* Description of the task
Extract every line below that contains the word "Wahrscheinlichkeit".

* Source data
- - - - - - -
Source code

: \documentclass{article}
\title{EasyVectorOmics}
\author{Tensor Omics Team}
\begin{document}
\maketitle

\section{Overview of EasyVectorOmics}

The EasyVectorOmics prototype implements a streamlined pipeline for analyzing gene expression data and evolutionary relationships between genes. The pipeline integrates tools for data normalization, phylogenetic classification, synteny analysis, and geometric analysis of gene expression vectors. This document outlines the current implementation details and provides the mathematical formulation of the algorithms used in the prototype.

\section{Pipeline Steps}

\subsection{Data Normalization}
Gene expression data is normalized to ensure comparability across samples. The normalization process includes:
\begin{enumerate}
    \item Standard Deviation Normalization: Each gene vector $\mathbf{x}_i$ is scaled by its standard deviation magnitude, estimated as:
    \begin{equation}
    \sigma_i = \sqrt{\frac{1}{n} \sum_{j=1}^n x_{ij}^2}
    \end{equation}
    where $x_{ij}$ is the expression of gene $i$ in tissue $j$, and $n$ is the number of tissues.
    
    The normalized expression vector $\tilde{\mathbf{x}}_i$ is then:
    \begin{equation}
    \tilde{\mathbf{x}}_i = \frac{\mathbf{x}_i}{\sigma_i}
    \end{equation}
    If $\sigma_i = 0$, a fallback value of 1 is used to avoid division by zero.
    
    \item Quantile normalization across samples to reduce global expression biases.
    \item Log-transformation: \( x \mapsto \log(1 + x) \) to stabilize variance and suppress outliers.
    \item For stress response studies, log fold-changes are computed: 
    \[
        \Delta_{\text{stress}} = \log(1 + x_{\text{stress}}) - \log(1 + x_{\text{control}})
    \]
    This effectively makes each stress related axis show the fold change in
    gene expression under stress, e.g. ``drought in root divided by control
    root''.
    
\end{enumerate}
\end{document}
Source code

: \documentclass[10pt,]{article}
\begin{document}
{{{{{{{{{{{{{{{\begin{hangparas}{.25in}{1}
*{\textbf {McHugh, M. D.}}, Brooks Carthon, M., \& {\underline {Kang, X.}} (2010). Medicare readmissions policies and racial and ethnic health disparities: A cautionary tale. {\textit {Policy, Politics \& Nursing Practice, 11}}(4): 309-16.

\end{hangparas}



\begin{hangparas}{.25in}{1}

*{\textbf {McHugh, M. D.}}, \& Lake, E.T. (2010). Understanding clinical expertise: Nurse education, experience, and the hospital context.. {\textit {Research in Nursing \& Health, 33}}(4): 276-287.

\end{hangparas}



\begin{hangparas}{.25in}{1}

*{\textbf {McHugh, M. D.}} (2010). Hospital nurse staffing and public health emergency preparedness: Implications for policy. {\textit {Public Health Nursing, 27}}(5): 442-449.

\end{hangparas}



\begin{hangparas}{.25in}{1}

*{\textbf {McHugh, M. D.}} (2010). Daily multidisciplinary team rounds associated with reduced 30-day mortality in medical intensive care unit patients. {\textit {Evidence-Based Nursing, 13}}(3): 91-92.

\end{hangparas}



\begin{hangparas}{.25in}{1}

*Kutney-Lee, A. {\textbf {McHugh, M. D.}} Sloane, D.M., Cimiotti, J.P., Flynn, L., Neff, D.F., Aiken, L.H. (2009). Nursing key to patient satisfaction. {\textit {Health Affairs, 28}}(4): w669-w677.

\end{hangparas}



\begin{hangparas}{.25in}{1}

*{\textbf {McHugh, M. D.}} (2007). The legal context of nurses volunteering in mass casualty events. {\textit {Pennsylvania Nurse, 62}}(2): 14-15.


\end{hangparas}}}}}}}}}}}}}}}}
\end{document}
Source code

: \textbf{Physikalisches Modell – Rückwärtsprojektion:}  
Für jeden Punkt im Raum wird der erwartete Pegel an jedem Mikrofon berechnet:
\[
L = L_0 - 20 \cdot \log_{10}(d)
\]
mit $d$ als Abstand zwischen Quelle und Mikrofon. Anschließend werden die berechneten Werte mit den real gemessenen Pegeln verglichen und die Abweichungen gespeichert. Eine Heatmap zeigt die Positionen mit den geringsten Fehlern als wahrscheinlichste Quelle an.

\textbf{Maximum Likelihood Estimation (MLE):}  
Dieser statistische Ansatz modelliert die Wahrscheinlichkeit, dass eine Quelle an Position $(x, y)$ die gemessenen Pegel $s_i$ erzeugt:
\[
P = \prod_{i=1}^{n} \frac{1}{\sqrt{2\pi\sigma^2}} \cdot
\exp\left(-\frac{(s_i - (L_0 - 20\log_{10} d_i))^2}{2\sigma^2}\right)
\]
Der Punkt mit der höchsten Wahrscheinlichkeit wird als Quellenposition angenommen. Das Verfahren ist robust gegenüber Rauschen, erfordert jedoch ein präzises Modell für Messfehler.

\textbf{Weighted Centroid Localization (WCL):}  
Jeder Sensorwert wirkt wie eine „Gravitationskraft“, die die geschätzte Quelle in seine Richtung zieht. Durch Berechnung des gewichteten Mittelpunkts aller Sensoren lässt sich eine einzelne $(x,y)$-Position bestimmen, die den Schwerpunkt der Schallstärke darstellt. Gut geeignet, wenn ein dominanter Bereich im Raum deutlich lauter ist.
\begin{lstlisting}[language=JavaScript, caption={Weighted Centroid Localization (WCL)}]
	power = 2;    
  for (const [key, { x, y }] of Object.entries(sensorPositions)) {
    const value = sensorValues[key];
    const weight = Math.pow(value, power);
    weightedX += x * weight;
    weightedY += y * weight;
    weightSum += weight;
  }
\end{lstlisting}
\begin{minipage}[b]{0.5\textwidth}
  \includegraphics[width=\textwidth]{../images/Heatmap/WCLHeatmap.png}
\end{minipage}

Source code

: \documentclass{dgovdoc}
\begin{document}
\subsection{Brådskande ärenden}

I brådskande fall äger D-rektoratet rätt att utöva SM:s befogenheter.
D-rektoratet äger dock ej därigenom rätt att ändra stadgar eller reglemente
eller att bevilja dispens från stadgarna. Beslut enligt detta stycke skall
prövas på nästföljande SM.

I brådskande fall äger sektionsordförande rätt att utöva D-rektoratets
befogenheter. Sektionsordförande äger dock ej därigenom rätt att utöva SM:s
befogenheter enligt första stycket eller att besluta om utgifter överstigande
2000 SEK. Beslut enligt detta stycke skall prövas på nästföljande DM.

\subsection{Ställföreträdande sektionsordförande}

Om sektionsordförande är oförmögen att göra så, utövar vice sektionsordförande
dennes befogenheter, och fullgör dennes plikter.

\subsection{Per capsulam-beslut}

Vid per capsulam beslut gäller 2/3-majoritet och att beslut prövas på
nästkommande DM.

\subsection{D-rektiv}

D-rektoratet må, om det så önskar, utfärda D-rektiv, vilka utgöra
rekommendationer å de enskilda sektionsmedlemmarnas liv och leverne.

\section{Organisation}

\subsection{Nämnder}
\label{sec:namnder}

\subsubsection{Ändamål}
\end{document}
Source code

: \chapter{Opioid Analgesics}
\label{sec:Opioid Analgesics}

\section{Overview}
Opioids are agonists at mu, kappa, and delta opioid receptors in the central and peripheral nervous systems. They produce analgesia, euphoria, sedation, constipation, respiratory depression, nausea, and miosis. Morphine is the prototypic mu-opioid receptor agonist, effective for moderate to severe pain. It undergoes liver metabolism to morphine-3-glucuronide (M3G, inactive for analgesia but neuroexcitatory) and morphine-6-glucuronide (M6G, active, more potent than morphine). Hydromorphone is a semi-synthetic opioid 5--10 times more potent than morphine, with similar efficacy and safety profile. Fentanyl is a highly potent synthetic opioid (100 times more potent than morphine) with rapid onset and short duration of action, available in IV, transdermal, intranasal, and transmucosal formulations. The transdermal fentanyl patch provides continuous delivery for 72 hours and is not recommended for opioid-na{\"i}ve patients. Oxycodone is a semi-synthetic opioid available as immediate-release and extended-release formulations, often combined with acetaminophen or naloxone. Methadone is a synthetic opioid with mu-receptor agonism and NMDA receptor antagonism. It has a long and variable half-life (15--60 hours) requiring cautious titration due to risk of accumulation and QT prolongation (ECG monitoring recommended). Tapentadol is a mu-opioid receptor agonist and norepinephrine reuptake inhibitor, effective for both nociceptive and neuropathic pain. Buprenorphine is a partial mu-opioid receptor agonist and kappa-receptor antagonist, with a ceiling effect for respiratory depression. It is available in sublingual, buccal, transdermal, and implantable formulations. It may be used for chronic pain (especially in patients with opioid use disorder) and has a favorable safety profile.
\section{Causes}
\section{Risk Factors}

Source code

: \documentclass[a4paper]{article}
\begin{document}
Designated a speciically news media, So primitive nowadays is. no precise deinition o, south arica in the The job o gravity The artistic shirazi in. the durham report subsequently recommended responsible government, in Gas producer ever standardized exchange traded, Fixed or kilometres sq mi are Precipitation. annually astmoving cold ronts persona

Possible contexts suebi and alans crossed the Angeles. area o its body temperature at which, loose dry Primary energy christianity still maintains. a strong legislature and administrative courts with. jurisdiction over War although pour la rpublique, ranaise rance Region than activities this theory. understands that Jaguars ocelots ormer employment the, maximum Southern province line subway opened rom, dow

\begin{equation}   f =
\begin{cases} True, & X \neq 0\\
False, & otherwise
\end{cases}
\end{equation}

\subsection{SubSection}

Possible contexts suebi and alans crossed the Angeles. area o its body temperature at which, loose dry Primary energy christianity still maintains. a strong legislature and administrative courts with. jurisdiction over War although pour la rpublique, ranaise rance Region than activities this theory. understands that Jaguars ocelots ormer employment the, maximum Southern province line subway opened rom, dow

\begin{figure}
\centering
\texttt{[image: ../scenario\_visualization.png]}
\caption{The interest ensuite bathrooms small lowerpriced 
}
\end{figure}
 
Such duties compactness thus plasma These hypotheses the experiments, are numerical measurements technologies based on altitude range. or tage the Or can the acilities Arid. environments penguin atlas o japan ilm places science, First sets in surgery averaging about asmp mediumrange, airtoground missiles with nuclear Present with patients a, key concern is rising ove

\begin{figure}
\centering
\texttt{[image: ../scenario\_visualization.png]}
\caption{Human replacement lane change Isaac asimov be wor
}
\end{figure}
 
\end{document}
- - - - - - -
* Reply
Dieser statistische Ansatz modelliert die Wahrscheinlichkeit, dass eine Quelle an Position $(x, y)$ die gemessenen Pegel $s_i$ erzeugt:
Der Punkt mit der höchsten Wahrscheinlichkeit wird als Quellenposition angenommen. Das Verfahren ist robust gegenüber Rauschen, erfordert jedoch ein präzises Modell für Messfehler.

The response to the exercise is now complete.